Local stage veteran Jean Adams takes the role of Carrie and does a masterful job with it. Her adroit character portrayal is the glue that holds this production together as she projects understated emotion, peppered with Mother Watts’ sweet memories and joys. Jack Razumich is visually pained as the wishy-washy Ludie Watts. Through body language and a stuttering delivery, he creates a character at once wanting to do right by his aging mother and yet struggling to do what his self-possessed, equally troubled wife needs of him. No doubt, this is a man caught in the middle. Kelli Conkin’s Jessie Mae is self-centered and at times, immature – just right for Foote’s most disturbing character. Her portrayal makes you feel both sorry for her in her denseness and a bit outraged by her shoddy treatment of her mother-in-law. Note: Both Ms. Adams and Ms. Conkin are recreating roles they recently played at Mud Creek Players.

Kelly Gualdoni appears as Thelma, a young woman Mother Watts encounters on her escape from Houston. The bus scene between Ms. Gualdoni’s Thelma and Ms. Adams’ Carrie is one of the best in the play, with wonderful turns by each actress as they form a caring alliance. Jonathan A. Holden II handles the part of the helpful sheriff, and other smaller roles of various bus line workers are nicely done by Holden, Cliff Dennis and Bill Perkins.
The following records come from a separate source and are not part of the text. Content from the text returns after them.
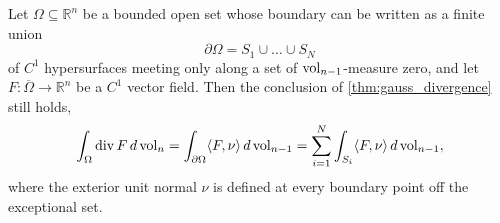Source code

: \begin{theorem}
\label{thm:gauss_divergence_piecewise}
Let $\Omega \subseteq \mathbb{R}^n$ be a bounded open set whose boundary can be written as a
finite union
\[\partial\Omega = S_1 \cup \dots \cup S_N\]
of $C^1$ hypersurfaces meeting only along a set of $\vol_{n-1}$-measure zero, and let
$F : \overline\Omega \to \mathbb{R}^n$ be a $C^1$ vector field. Then the conclusion of
\cref{thm:gauss_divergence} still holds,
\[\int_\Omega \divg F\,d\vol_n = \int_{\partial\Omega} \langle F,\nu\rangle\,d\vol_{n-1}
  = \sum_{i=1}^N \int_{S_i} \langle F,\nu\rangle\,d\vol_{n-1},\]
where the exterior unit normal $\nu$ is defined at every boundary point off the exceptional set.
\end{theorem}

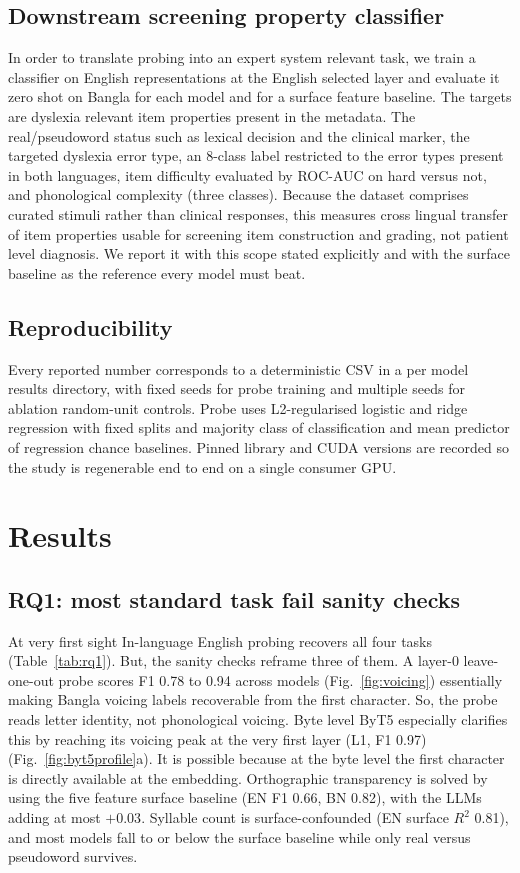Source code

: \documentclass[preprint,12pt,authoryear]{elsarticle}
\begin{document}
\subsection{Downstream screening property classifier}
\label{sec:method-downstream}
In order to translate probing into an expert system relevant task, we train a classifier on English representations at the English selected layer and evaluate it zero shot on Bangla for each model and for a surface feature baseline. The targets are dyslexia relevant item properties present in the metadata. The real/pseudoword status such as lexical decision and the clinical marker, the targeted dyslexia error type, an 8-class label restricted to the error types present in both languages, item difficulty evaluated by ROC-AUC on hard versus not, and phonological complexity (three classes). Because the dataset comprises curated stimuli rather than clinical responses, this measures cross lingual transfer of item properties usable for screening item construction and grading, not patient level diagnosis. We report it with this scope stated explicitly and with the surface baseline as the reference every model must beat.

\subsection{Reproducibility}
Every reported number corresponds to a deterministic CSV in a per model results directory, with fixed seeds for probe training and multiple seeds for ablation random-unit controls. Probe uses L2-regularised logistic and ridge regression with fixed splits and majority class of classification and mean predictor of regression chance baselines. Pinned library and CUDA versions are recorded so the study is regenerable end to end on a single consumer GPU.

\section{Results}
\label{sec:results}

\subsection{RQ1: most standard task fail sanity checks}
At very first sight In-language English probing recovers all four tasks (Table~\ref{tab:rq1}). But, the sanity checks reframe three of them. A layer-0 leave-one-out probe scores F1 0.78 to 0.94 across models (Fig.~\ref{fig:voicing}) essentially making Bangla voicing labels recoverable from the first character. So, the probe reads letter identity, not phonological voicing. Byte level ByT5 especially clarifies this by reaching its voicing peak at the very first layer (L1, F1 0.97) (Fig.~\ref{fig:byt5profile}a). It is possible because at the byte level the first character is directly available at the embedding. Orthographic transparency is solved by using the five feature surface baseline (EN F1 0.66, BN 0.82), with the LLMs adding at most $+0.03$. Syllable count is surface-confounded (EN surface $R^2$ 0.81), and most models fall to or below the surface baseline while only real versus pseudoword survives.
\end{document}
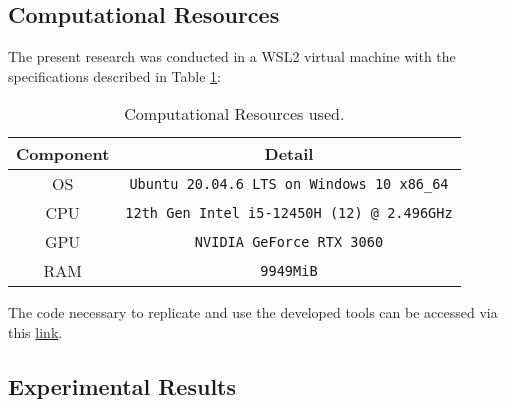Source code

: \documentclass{IEEEtran}
\begin{document}
        \subsection{Computational Resources}
            The present research was conducted in a WSL2 virtual machine with the specifications described in Table \ref{tab:resources}:
            \begin{table}[!htbp]
                \centering
                \caption{Computational Resources used.}
                \label{tab:resources}
                \begin{tabular}{cc}
                    \toprule
                    Component & Detail \\
                    \midrule
                    OS & \texttt{Ubuntu 20.04.6 LTS on Windows 10 x86\_64} \\
                    CPU & \texttt{12th Gen Intel i5-12450H (12) @ 2.496GHz} \\
                    GPU & \texttt{NVIDIA GeForce RTX 3060} \\
                    RAM & \texttt{9949MiB} \\
                    \bottomrule
                \end{tabular}
            \end{table}

            The code necessary to replicate and use the developed tools can be accessed via this \href{https://github.com/JuanEcheagaray75/tec_research_predictive_maintenance}{link}.

        \subsection{Experimental Results}
\end{document}
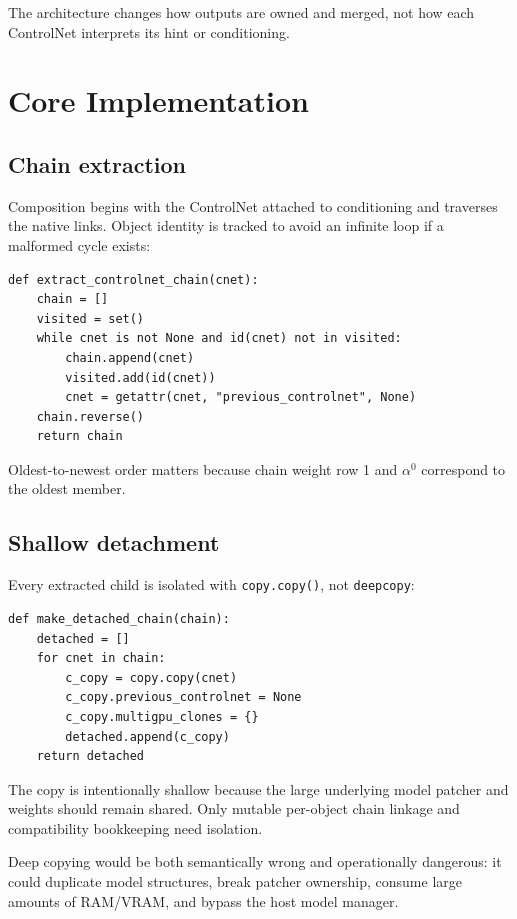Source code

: \documentclass[11pt]{article}
\newcommand{\code}[1]{\texttt{#1}}
\begin{document}
The architecture changes how outputs are owned and merged, not how each ControlNet interprets its hint or conditioning.

\section{Core Implementation}

\subsection{Chain extraction}

Composition begins with the ControlNet attached to conditioning and traverses the native links. Object identity is tracked to avoid an infinite loop if a malformed cycle exists:

\begin{lstlisting}[style=pythonstyle,caption={Oldest-to-newest native-chain extraction.}]
def extract_controlnet_chain(cnet):
    chain = []
    visited = set()
    while cnet is not None and id(cnet) not in visited:
        chain.append(cnet)
        visited.add(id(cnet))
        cnet = getattr(cnet, "previous_controlnet", None)
    chain.reverse()
    return chain
\end{lstlisting}

Oldest-to-newest order matters because chain weight row 1 and $\alpha^0$ correspond to the oldest member.

\subsection{Shallow detachment}

Every extracted child is isolated with \code{copy.copy()}, not \code{deepcopy}:

\begin{lstlisting}[style=pythonstyle,caption={Shallow detachment.}]
def make_detached_chain(chain):
    detached = []
    for cnet in chain:
        c_copy = copy.copy(cnet)
        c_copy.previous_controlnet = None
        c_copy.multigpu_clones = {}
        detached.append(c_copy)
    return detached
\end{lstlisting}

The copy is intentionally shallow because the large underlying model patcher and weights should remain shared. Only mutable per-object chain linkage and compatibility bookkeeping need isolation.

Deep copying would be both semantically wrong and operationally dangerous: it could duplicate model structures, break patcher ownership, consume large amounts of RAM/VRAM, and bypass the host model manager.
\end{document}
Altogether, Socey has used his very well-cast troupe to weave an emotional and insightful story. Though I thought the energy in the first scenes was a bit low, I understand the understated approach the director was aiming for here, plus, I know that with a fuller audience and the energy they will provide, such levels will naturally be higher. For me, the play took off in the bus scene I have previously alluded to. From that point on, Carrie Watts’ stories of her sweet, romanticized past and of her sad, family woes, join hands and carry us through to the conclusion. We are meant to feel bad for Mother Watts and we do – but we also wind up seeing hopeful possiblities for this flawed family.

Let me write a bit about the wonderful theatre space this show is presented in. If you have never been to Scottish Rite Cathedral, I am certain you have seen it from the street and wondered about this downtown castle. Part of the pleasure of seeing this show is that it is done in this remarkable building. When you come to see this play – give yourself a little extra time to arrive early so that your eyes can feast on the unbelievable interior in the theatre area. Carved wood, ornate fixtures and a serene atmosphere await you. Come see this very meaningful show, come gaze on this space as a bonus.

The Trip to Bountiful opens tonight (3/1/13) and continues March 2, 8 and 9 with a 7:30 curtain. One matinee will be offered March 9 at 3pm. Parking is free at the building lot with an entrance off New York St. No reservations are necessary.